[Available data Boundary: Start]

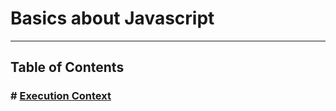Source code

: # Basics about Javascript

---

## Table of Contents

### # [Execution Context](./EXECUTION_CONTEXT.md)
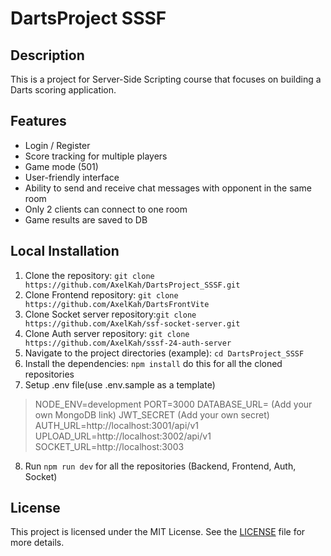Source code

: # DartsProject SSSF

## Description
This is a project for Server-Side Scripting course that focuses on building a Darts scoring application.

## Features
- Login / Register
- Score tracking for multiple players
- Game mode (501)
- User-friendly interface
- Ability to send and receive chat messages with opponent in the same room
- Only 2 clients can connect to one room
- Game results are saved to DB

## Local Installation
1. Clone the repository: `git clone https://github.com/AxelKah/DartsProject_SSSF.git`
2. Clone Frontend repository: `git clone https://github.com/AxelKah/DartsFrontVite`
3. Clone Socket server repository:`git clone https://github.com/AxelKah/ssf-socket-server.git`
4. Clone Auth server repository: `git clone https://github.com/AxelKah/sssf-24-auth-server`
5. Navigate to the project directories (example): `cd DartsProject_SSSF`
6. Install the dependencies: `npm install` do this for all the cloned repositories
7. Setup .env file(use .env.sample as a template)
>   NODE_ENV=development
>   PORT=3000
>   DATABASE_URL= (Add your own MongoDB link)
>   JWT_SECRET (Add your own secret)
>   AUTH_URL=http://localhost:3001/api/v1
>   UPLOAD_URL=http://localhost:3002/api/v1
>   SOCKET_URL=http://localhost:3003
8. Run `npm run dev` for all the repositories (Backend, Frontend, Auth, Socket)


## License
This project is licensed under the MIT License. See the [LICENSE](LICENSE) file for more details.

[Available data Boundary: End]

§ **What the exercise asks**:
Scan the records above. Return every line with "your" in it.

§ **Solution to this task**:
>   DATABASE_URL= (Add your own MongoDB link)
>   JWT_SECRET (Add your own secret)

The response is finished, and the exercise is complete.